Escola de Comunicação/ UFRJ
Trilha Sonora
Professor: Ivan Capeller
Aluno: Luan de Souza Oliveira
Matrícula: 114166974






Scott Pilgrim contra o Mundo
A trilha sonora como elo da narrativa intertextual.
































"Scott Pilgrim contra o mundo" é um filme de Ação/ Comédia/ Fantasia lançado em 2010, dirigido por Edgar Wright. O roteiro, assinado pelo diretor em parceria com Michael Baccall, é uma adaptação de uma série de quadrinhos da autoria de Bryan Lee O'Malley, lançados entre Agosto de 2004 e Julho de 2010 pela editora canadense Oni Press.
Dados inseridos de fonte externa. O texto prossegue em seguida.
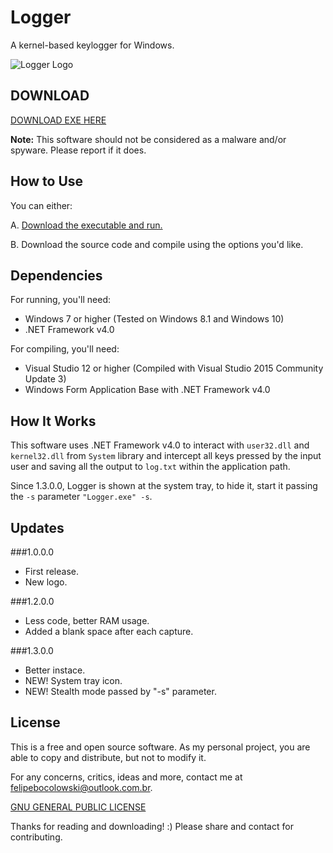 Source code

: # Logger
A kernel-based keylogger for Windows.

![Logger Logo](https://i.imgur.com/rRXpB.png)

## DOWNLOAD

[DOWNLOAD EXE HERE](https://github.com/felipebocolowski/logger/releases/)

**Note:** This software should not be considered as a malware and/or spyware. Please report if it does.

## How to Use

You can either:

A. [Download the executable and run.](https://github.com/felipebocolowski/logger/releases/)

B. Download the source code and compile using the options you'd like.

## Dependencies
For running, you'll need:
* Windows 7 or higher (Tested on Windows 8.1 and Windows 10)
* .NET Framework v4.0

For compiling, you'll need:
* Visual Studio 12 or higher (Compiled with Visual Studio 2015 Community Update 3)
* Windows Form Application Base with .NET Framework v4.0

## How It Works

This software uses .NET Framework v4.0 to interact with `user32.dll` and `kernel32.dll` from `System` library and intercept all keys pressed by the input user and saving all the output to `log.txt` within the application path.

Since 1.3.0.0, Logger is shown at the system tray, to hide it, start it passing the `-s` parameter `"Logger.exe" -s`.

## Updates
###1.0.0.0
* First release.
* New logo.

###1.2.0.0
* Less code, better RAM usage.
* Added a blank space after each capture.

###1.3.0.0
* Better instace.
* NEW! System tray icon.
* NEW! Stealth mode passed by "-s" parameter.

## License

This is a free and open source software. As my personal project, you are able to copy and distribute, but not to modify it.

For any concerns, critics, ideas and more, contact me at [felipebocolowski@outlook.com.br](mailto:felipebocolowski@outlook.com.br).

[GNU GENERAL PUBLIC LICENSE](https://github.com/felipebocolowski/logger/blob/master/LICENSE/)

Thanks for reading and downloading! :)
Please share and contact for contributing. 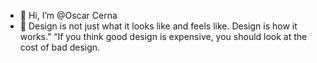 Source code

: - 👋 Hi, I’m @Oscar Cerna
- 👀 Design is not just what it looks like and feels like. Design is how it works.” “If you think good design is expensive, you should look at the cost of bad design.
<!---
OzzyOzy/OzzyOzy is a ✨ special ✨ repository because its `README.md` (this file) appears on your GitHub profile.
You can click the Preview link to take a look at your changes.
--->
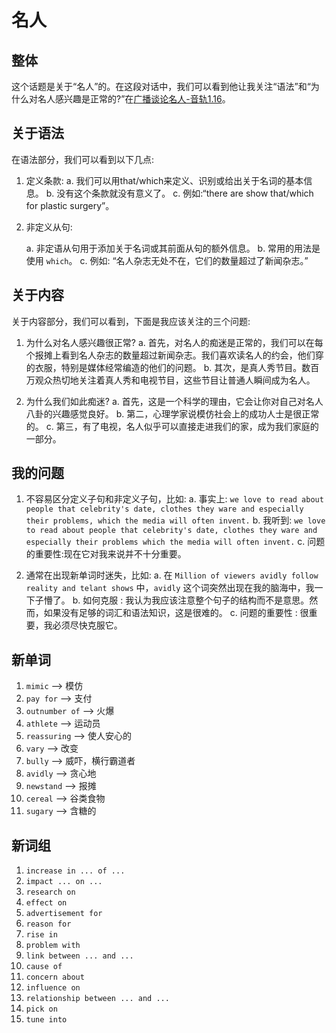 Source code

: # 名人

## 整体

这个话题是关于“名人”的。在这段对话中，我们可以看到他让我关注“语法”和“为什么对名人感兴趣是正常的?”在[广播谈论名人-音轨1.16](https://dogwood.xdfsjj.com/pc/audioDetail.html?id=51352&pcrId=12680494&resId=14718879&resSign=c76b28&type=14)。

## 关于语法

在语法部分，我们可以看到以下几点:

1. 定义条款:
    a. 我们可以用that/which来定义、识别或给出关于名词的基本信息。
    b. 没有这个条款就没有意义了。
    c. 例如:“there are show that/which for plastic surgery”。

2. 非定义从句:

    a. 非定语从句用于添加关于名词或其前面从句的额外信息。
    b. 常用的用法是使用 `which`。
    c. 例如: “名人杂志无处不在，它们的数量超过了新闻杂志。”

## 关于内容

关于内容部分，我们可以看到，下面是我应该关注的三个问题:

1. 为什么对名人感兴趣很正常?
    a. 首先，对名人的痴迷是正常的，我们可以在每个报摊上看到名人杂志的数量超过新闻杂志。我们喜欢读名人的约会，他们穿的衣服，特别是媒体经常编造的他们的问题。
    b. 其次，是真人秀节目。数百万观众热切地关注着真人秀和电视节目，这些节目让普通人瞬间成为名人。

2. 为什么我们如此痴迷?
    a. 首先，这是一个科学的理由，它会让你对自己对名人八卦的兴趣感觉良好。
    b. 第二，心理学家说模仿社会上的成功人士是很正常的。
    c. 第三，有了电视，名人似乎可以直接走进我们的家，成为我们家庭的一部分。

## 我的问题

1. 不容易区分定义子句和非定义子句，比如:
    a. 事实上: `we love to read about people that celebrity's date, clothes they ware and especially their problems, which the media will often invent.`
    b. 我听到: `we love to read about people that celebrity's date, clothes they ware and especially their problems which the media will often invent.`
    c. 问题的重要性:现在它对我来说并不十分重要。

2. 通常在出现新单词时迷失，比如:
    a. 在 `Million of viewers avidly follow reality and telant shows` 中，`avidly` 这个词突然出现在我的脑海中，我一下子懵了。
    b. 如何克服 : 我认为我应该注意整个句子的结构而不是意思。然而，如果没有足够的词汇和语法知识，这是很难的。
    c. 问题的重要性 : 很重要，我必须尽快克服它。  

## 新单词

1. `mimic` --> 模仿
2. `pay for` --> 支付
3. `outnumber of` --> 火爆
4. `athlete` --> 运动员
5. `reassuring` --> 使人安心的
6. `vary` --> 改变
7. `bully` --> 威吓，横行霸道者
8. `avidly` --> 贪心地
9. `newstand` --> 报摊
10. `cereal` --> 谷类食物
11. `sugary` --> 含糖的

## 新词组

1. `increase in ... of ...`
2. `impact ... on ...`
3. `research on`
4. `effect on`
5. `advertisement for`
6. `reason for`
7. `rise in`
8. `problem with`
9. `link between ... and ...`
10. `cause of`
11. `concern about`
12. `influence on`
13. `relationship between ... and ...`
14. `pick on`
15. `tune into`
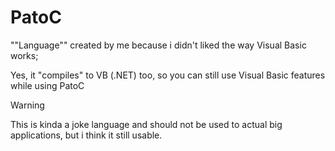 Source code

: # PatoC
""Language"" created by me because i didn't liked the way Visual Basic works;

Yes, it "compiles" to VB (.NET) too, so you can still use Visual Basic features while using PatoC

> [!WARNING]  
> This is kinda a joke language and should not be used to actual big applications, but i think it still usable.
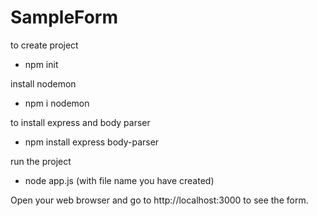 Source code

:  # SampleForm
 
to create project
- npm init

install nodemon
- npm i nodemon

to install express and body parser
- npm install express body-parser

run the project
- node app.js (with file name you have created)


Open your web browser and go to http://localhost:3000 to see the form. 
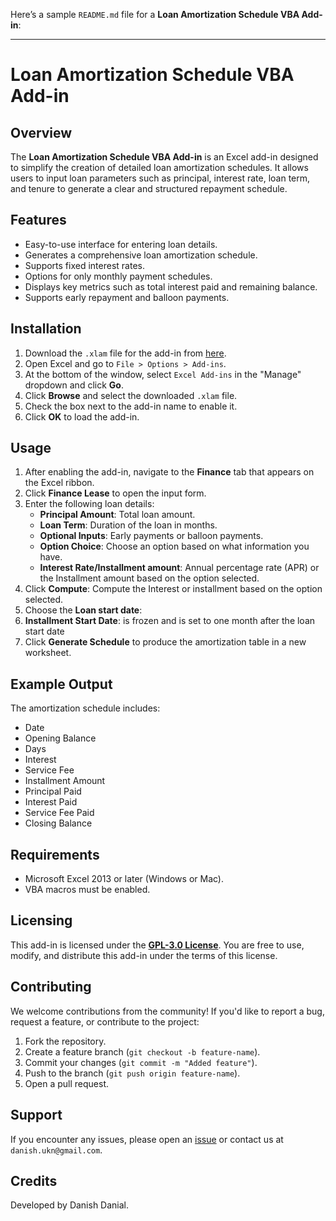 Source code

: Here’s a sample `README.md` file for a **Loan Amortization Schedule VBA Add-in**:

---

# Loan Amortization Schedule VBA Add-in

## Overview
The **Loan Amortization Schedule VBA Add-in** is an Excel add-in designed to simplify the creation of detailed loan amortization schedules. It allows users to input loan parameters such as principal, interest rate, loan term, and tenure to generate a clear and structured repayment schedule.

## Features
- Easy-to-use interface for entering loan details.
- Generates a comprehensive loan amortization schedule.
- Supports fixed interest rates.
- Options for only monthly payment schedules.
- Displays key metrics such as total interest paid and remaining balance.
- Supports early repayment and balloon payments.

## Installation
1. Download the `.xlam` file for the add-in from [here](#).
2. Open Excel and go to `File > Options > Add-ins`.
3. At the bottom of the window, select `Excel Add-ins` in the "Manage" dropdown and click **Go**.
4. Click **Browse** and select the downloaded `.xlam` file.
5. Check the box next to the add-in name to enable it.
6. Click **OK** to load the add-in.

## Usage
1. After enabling the add-in, navigate to the **Finance** tab that appears on the Excel ribbon.
2. Click **Finance Lease** to open the input form.
3. Enter the following loan details:
   - **Principal Amount**: Total loan amount.
   - **Loan Term**: Duration of the loan in months.   
   - **Optional Inputs**: Early payments or balloon payments.
   - **Option Choice**: Choose an option based on what information you have.   
   - **Interest Rate/Installment amount**: Annual percentage rate (APR) or the Installment amount based on the option selected.
4. Click **Compute**: Compute the Interest or installment based on the option selected.
5. Choose the **Loan start date**:
6. **Installment Start Date**: is frozen and is set to one month after the loan start date
7. Click **Generate Schedule** to produce the amortization table in a new worksheet.

## Example Output
The amortization schedule includes:
- Date
- Opening Balance
- Days
- Interest
- Service Fee   
- Installment Amount
- Principal Paid   
- Interest Paid
- Service Fee Paid
- Closing Balance

## Requirements
- Microsoft Excel 2013 or later (Windows or Mac).
- VBA macros must be enabled.

## Licensing
This add-in is licensed under the **[GPL-3.0 License](https://www.gnu.org/licenses/gpl-3.0.html)**. You are free to use, modify, and distribute this add-in under the terms of this license.

## Contributing
We welcome contributions from the community! If you'd like to report a bug, request a feature, or contribute to the project:
1. Fork the repository.
2. Create a feature branch (`git checkout -b feature-name`).
3. Commit your changes (`git commit -m "Added feature"`).
4. Push to the branch (`git push origin feature-name`).
5. Open a pull request.

## Support
If you encounter any issues, please open an [issue](#) or contact us at `danish.ukn@gmail.com`.

## Credits
Developed by Danish Danial.

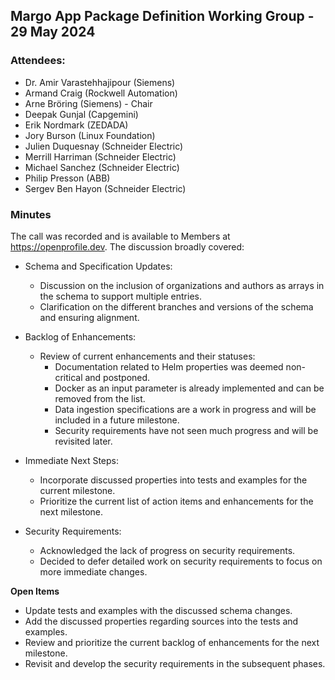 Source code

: ## Margo App Package Definition Working Group - 29 May 2024

### Attendees:
* Dr. Amir Varastehhajipour (Siemens)
* Armand Craig (Rockwell Automation)
* Arne Bröring (Siemens) - Chair
* Deepak Gunjal (Capgemini)
* Erik Nordmark (ZEDADA)
* Jory Burson (Linux Foundation)
* Julien Duquesnay (Schneider Electric)
* Merrill Harriman (Schneider Electric)
* Michael Sanchez (Schneider Electric)
* Philip Presson (ABB)
* Sergev Ben Hayon (Schneider Electric)

### Minutes

The call was recorded and is available to Members at https://openprofile.dev. The discussion broadly covered: 

* Schema and Specification Updates:
   - Discussion on the inclusion of organizations and authors as arrays in the schema to support multiple entries.
   - Clarification on the different branches and versions of the schema and ensuring alignment.

* Backlog of Enhancements:
   - Review of current enhancements and their statuses:
     - Documentation related to Helm properties was deemed non-critical and postponed.
     - Docker as an input parameter is already implemented and can be removed from the list.
     - Data ingestion specifications are a work in progress and will be included in a future milestone.
     - Security requirements have not seen much progress and will be revisited later.

* Immediate Next Steps:
   - Incorporate discussed properties into tests and examples for the current milestone.
   - Prioritize the current list of action items and enhancements for the next milestone.

* Security Requirements: 
   - Acknowledged the lack of progress on security requirements.
   - Decided to defer detailed work on security requirements to focus on more immediate changes.

**Open Items**

   - Update tests and examples with the discussed schema changes.
   - Add the discussed properties regarding sources into the tests and examples.
   - Review and prioritize the current backlog of enhancements for the next milestone.
   - Revisit and develop the security requirements in the subsequent phases.
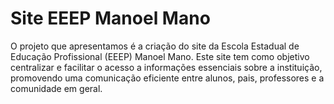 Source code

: # Site EEEP Manoel Mano
O projeto que apresentamos é a criação do site da Escola Estadual de Educação Profissional (EEEP) Manoel Mano. Este site tem como objetivo centralizar e facilitar o acesso a informações essenciais sobre a instituição, promovendo uma comunicação eficiente entre alunos, pais, professores e a comunidade em geral. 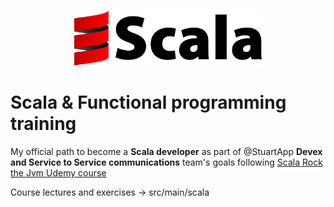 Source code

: <p align="center">
  <a href="https://docs.scala-lang.org/">
    <img alt="stuart logo" src="./scala-ts.png" width="300">
  </a>
</p>

# Scala & Functional programming training


My official path to become a **Scala developer** as part of @StuartApp **Devex and Service to Service communications** team's goals following [Scala Rock the Jvm Udemy course](https://www.udemy.com/course/rock-the-jvm-scala-for-beginners/)

Course lectures and exercises -> src/main/scala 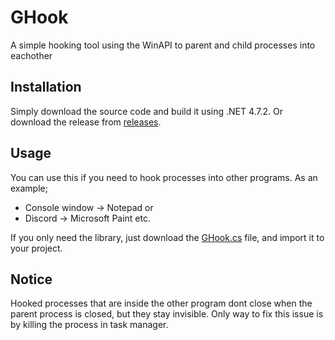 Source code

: # GHook
A simple hooking tool using the WinAPI to parent and child processes into eachother

## Installation
Simply download the source code and build it using .NET 4.7.2.
Or download the release from [releases](https://github.com/Zebratic/GHook/releases).

## Usage
You can use this if you need to hook processes into other programs.
As an example;
- Console window -> Notepad
or
- Discord -> Microsoft Paint
etc.

If you only need the library, just download the [GHook.cs](https://github.com/Zebratic/GHook/blob/main/GHook.cs) file, and import it to your project.

## Notice
Hooked processes that are inside the other program dont close when the parent process is closed, but they stay invisible.
Only way to fix this issue is by killing the process in task manager.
James Boyle foi o designer de som e Nigel Godrich assinou a trilha sonora, mas diversos nomes de peso do mundo da música ajudaram nas composições, como Nigel Godrich, Beck, Metric, Broken Social Scene, Cornelius, Dan the Automator, Kid Koala, e David Campbell.
Scott é um rapaz despreocupado e sem muito rumo na vida, que toca baixo numa banda e divide um apartamento com seu amigo Wallace. Quando começa a namorar Ramona Flowers, Scott acha que tirou a sorte grande. Entretanto, ele logo descobre que para poder ficar com a moça, terá que vencer seus sete ex-namorados do mal, desafio que se entrelaça com a Batalha das Bandas na qual seu grupo está inscrito.
A história é construída em cima de uma série de referências de cultura pop permeando os anos 2000 e parte da década de 90, e a trilha sonora é utilizada durante todo o filme para aproximar os significados de elementos distintos.
As relações com os videogames são as mais claras de se perceber: os aspectos da trama de maturação/ coming-of-age se baseiam numa estrutura de jogo de luta de fliperama, como "Mortal Kombat" ou "Street Fighter", no qual o protagonista enfrentava diversos adversários seguidos, aumentando sua experiência e força de vontade. As referências estão até nos menores detalhes. Por exemplo: quando Wallace se cansa de Gideon e orienta Scott a acabar com o rival, fala "finish him", a clássica sentença presente em todos os jogos da série "Mortal Kombat", entoada quando um jogador está prestes a aplicar uma combinação fatal de golpes sobre o inimigo. Além disso, diversos elementos visuais de jogos de baixa resolução estão presentes ao longo do filme, de maneira diegética ou ambígua. Quando Gideon aceita o desafio de Scott e desembainha sua espada, dando início à luta, uma "barra de vida" gigante, própria de "chefões" de videogame, surge na parte inferior da tela. O mais claro exemplo disso é a "vida extra" que Scott ganha depois de derrotar uma banda rival pela Batalha das Bandas. A vida extra é um desenho "pixelado" da cabeça de Scott (numa referência ao quadrinho base) que surge flutuando e girando ao lado do protagonista. Quando ele "pega" a vida, seus colegas de banda perguntam o que ele está fazendo. Ele responde "getting a life", uma expressão corriqueira da língua inglesa dita quando alguém decide "começar a viver uma vida mais completa e interessante", que ganha nesse contexto um significado literal, além do figurado. Essa vida extra é usada mais à frente no filme. Um exemplo de efeito possivelmente adiegético é a "barra de xixi", similar a barras de "vida" ou "magia" de videogames, que aparece no fundo do banheiro quando Scott usa o toalete, e se esvazia enquanto ele "se alivia". Não é possível saber até que ponto o efeito é adiegético, entretanto, pois o reflexo da barra aparece no espelho sobre a pia do banheiro.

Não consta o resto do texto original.